Reputation: 655
I was reading a decent paper S-DCNet and I fell upon a section (page3,table1,classifier) where a convolution layer has been used on the feature map in order to produce a binary classification output as part of an internal process. Since I am a noob and when someone talks to me about classification I automatically make a synapse relating to FCs combined with softmax, I started wondering ... Is this a possible thing to do? Can indeed a convolutional layer be used to classify a binary outcome? The whole concept triggered my imagination so much that I insist on getting answers...
Honestly, how does this actually work? What is the difference between using a convolution filter instead of a fully connected layer for classification purposes?
Edit (Uncertain answer on how does it work): I asked a colleague and he told me that using a filter of the same shape as the length-width shape of the feature map at the current stage, may lead to a learnable binary output (considering that you also reduce the #channels of the feature map to a single channel). But I still don't understand the motivations behind such a technique ..
Upvotes: 1
Views: 351
Reputation: 27946
Using convolutions as FCs can be done (for example) with filters of spatial size (1,1) and with depth of the same size as the FC input size.

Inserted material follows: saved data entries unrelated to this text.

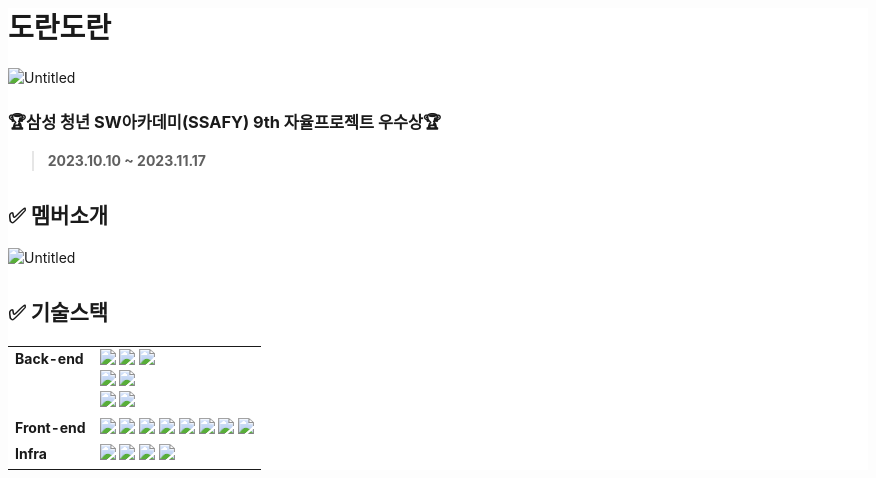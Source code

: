 # 도란도란

![Untitled](assets/도란도란.png)

### **🏆삼성 청년 SW아카데미(SSAFY) 9th 자율프로젝트 우수상🏆**

> **2023.10.10 ~ 2023.11.17**
>

## ✅ 멤버소개

![Untitled](assets/팀원.png)

## ✅ 기술스택
<table>
    <tr>
        <td><b>Back-end</b></td>
        <td><img src="https://img.shields.io/badge/Java-17.0.8-007396?style=flat&logo=Java&logoColor=white"/>
<img src="https://img.shields.io/badge/Spring Boot-3.0.6-6DB33F?style=flat-square&logo=Spring Boot&logoColor=white"/>
<img src="https://img.shields.io/badge/Spring Security-3.0.4-6DB33F?style=flat-square&logo=Spring Security&logoColor=white"/>
<br>
<img src="https://img.shields.io/badge/MySQL-8.0-4479A1?style=flat-square&logo=MySQL&logoColor=white"/>
<img src="https://img.shields.io/badge/JPA-59666C?style=flat-square&logo=Hibernate&logoColor=white"/>
<br>
<img src="https://img.shields.io/badge/Gradle-C71A36?style=flat-square&logo=Gradle&logoColor=white"/>
<img src="https://img.shields.io/badge/JWT-000000?style=flat-square&logo=JSON Web Tokens&logoColor=white"/>

</td>
    </tr>
    <tr>
    <td><b>Front-end</b></td>
    <td>
<img src="https://img.shields.io/badge/Npm-6.14.18-CB3837?style=flat-square&logo=Npm&logoColor=white"/>
<img src="https://img.shields.io/badge/Node-14.21.3-339933?style=flat-square&logo=Node.js&logoColor=white"/>
<img src="https://img.shields.io/badge/React-18.2.0-61DAFB?style=flat-square&logo=React&logoColor=white"/>
<img src="https://img.shields.io/badge/Redux-4.2.1-764ABC?style=flat-square&logo=Redux&logoColor=white"/>
<img src="https://img.shields.io/badge/JavaScript-F7DF1E?style=flat-square&logo=javascript&logoColor=black"/>
<img src="https://img.shields.io/badge/JSON-000000?style=flat-square&logo=json&logoColor=white"/>
<img src="https://img.shields.io/badge/HTML5-E34F26?style=flat-square&logo=html5&logoColor=white"/>
<img src="https://img.shields.io/badge/CSS3-1572B6?style=flat-square&logo=css3&logoColor=white"/>
    </td>
    </tr>
    <tr>
    <td><b>Infra</b></td>
    <td>
<img src="https://img.shields.io/badge/AWS-232F3E?style=flat-square&logo=amazon aws&logoColor=white"/>
<img src="https://img.shields.io/badge/Docker-4479A1?style=flat-square&logo=Docker&logoColor=white"/>
<img src="https://img.shields.io/badge/NGINX-1.18.0(Ubuntu)-009639?style=flat-square&logo=NGINX&logoColor=white"/>
<img src="https://img.shields.io/badge/Jenkins-2.332.1-D24939?style=flat-square&logo=Jenkins&logoColor=white"/>
</td>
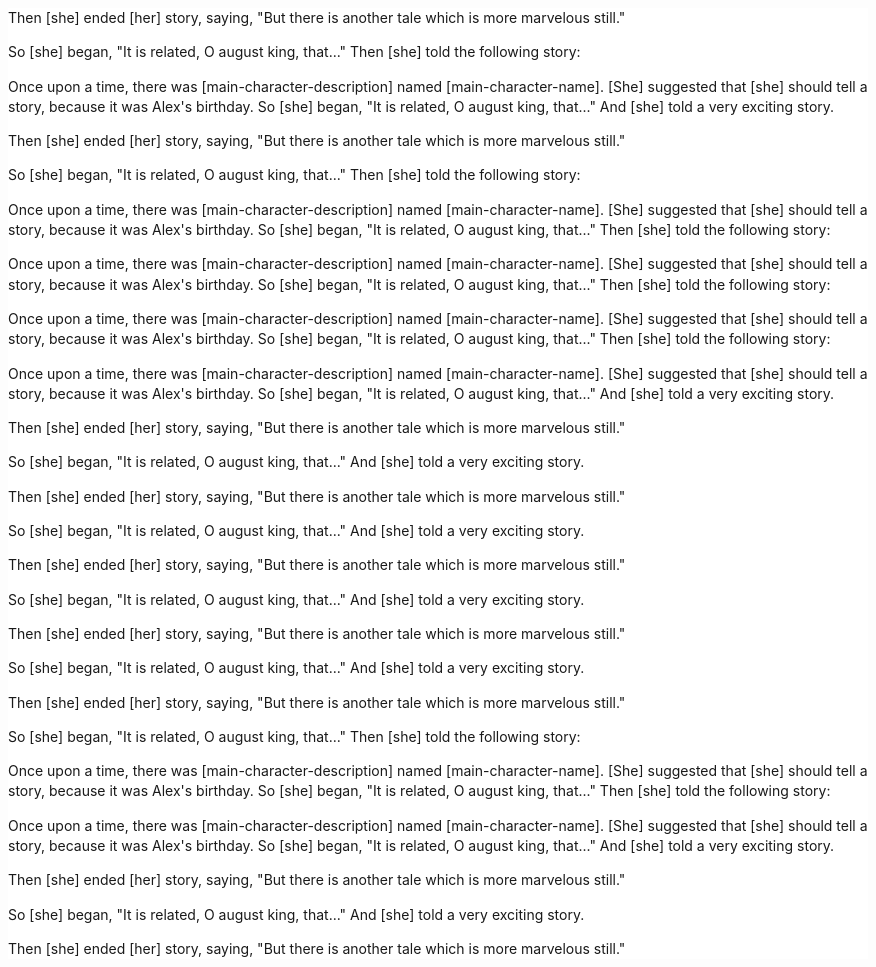 Then [she] ended [her] story, saying, "But there is another tale which is more marvelous still."

So [she] began, "It is related, O august king, that..." Then [she] told the following story:

Once upon a time, there was [main-character-description] named [main-character-name]. [She] suggested that [she] should tell a story, because it was Alex's birthday. So [she] began, "It is related, O august king, that..." And [she] told a very exciting story.

Then [she] ended [her] story, saying, "But there is another tale which is more marvelous still."

So [she] began, "It is related, O august king, that..." Then [she] told the following story:

Once upon a time, there was [main-character-description] named [main-character-name]. [She] suggested that [she] should tell a story, because it was Alex's birthday. So [she] began, "It is related, O august king, that..." Then [she] told the following story:

Once upon a time, there was [main-character-description] named [main-character-name]. [She] suggested that [she] should tell a story, because it was Alex's birthday. So [she] began, "It is related, O august king, that..." Then [she] told the following story:

Once upon a time, there was [main-character-description] named [main-character-name]. [She] suggested that [she] should tell a story, because it was Alex's birthday. So [she] began, "It is related, O august king, that..." Then [she] told the following story:

Once upon a time, there was [main-character-description] named [main-character-name]. [She] suggested that [she] should tell a story, because it was Alex's birthday. So [she] began, "It is related, O august king, that..." And [she] told a very exciting story.

Then [she] ended [her] story, saying, "But there is another tale which is more marvelous still."

So [she] began, "It is related, O august king, that..." And [she] told a very exciting story.

Then [she] ended [her] story, saying, "But there is another tale which is more marvelous still."

So [she] began, "It is related, O august king, that..." And [she] told a very exciting story.

Then [she] ended [her] story, saying, "But there is another tale which is more marvelous still."

So [she] began, "It is related, O august king, that..." And [she] told a very exciting story.

Then [she] ended [her] story, saying, "But there is another tale which is more marvelous still."

So [she] began, "It is related, O august king, that..." And [she] told a very exciting story.

Then [she] ended [her] story, saying, "But there is another tale which is more marvelous still."

So [she] began, "It is related, O august king, that..." Then [she] told the following story:

Once upon a time, there was [main-character-description] named [main-character-name]. [She] suggested that [she] should tell a story, because it was Alex's birthday. So [she] began, "It is related, O august king, that..." Then [she] told the following story:

Once upon a time, there was [main-character-description] named [main-character-name]. [She] suggested that [she] should tell a story, because it was Alex's birthday. So [she] began, "It is related, O august king, that..." And [she] told a very exciting story.

Then [she] ended [her] story, saying, "But there is another tale which is more marvelous still."

So [she] began, "It is related, O august king, that..." And [she] told a very exciting story.

Then [she] ended [her] story, saying, "But there is another tale which is more marvelous still."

The resulting feature map would be of the same size as the input feature map, but each pixel would be the output of a "FC" layer whose weights are the weights of the shared 1x1 conv filter.
This kind of thing is used mainly for semantic segmentation, meaning classification per pixel. U-net is a good example if memory serves.
Also see this.
Also note that 1x1 convolutions have other uses as well.
paperswithcode probably some of the nets there use this trick.
Upvotes: 1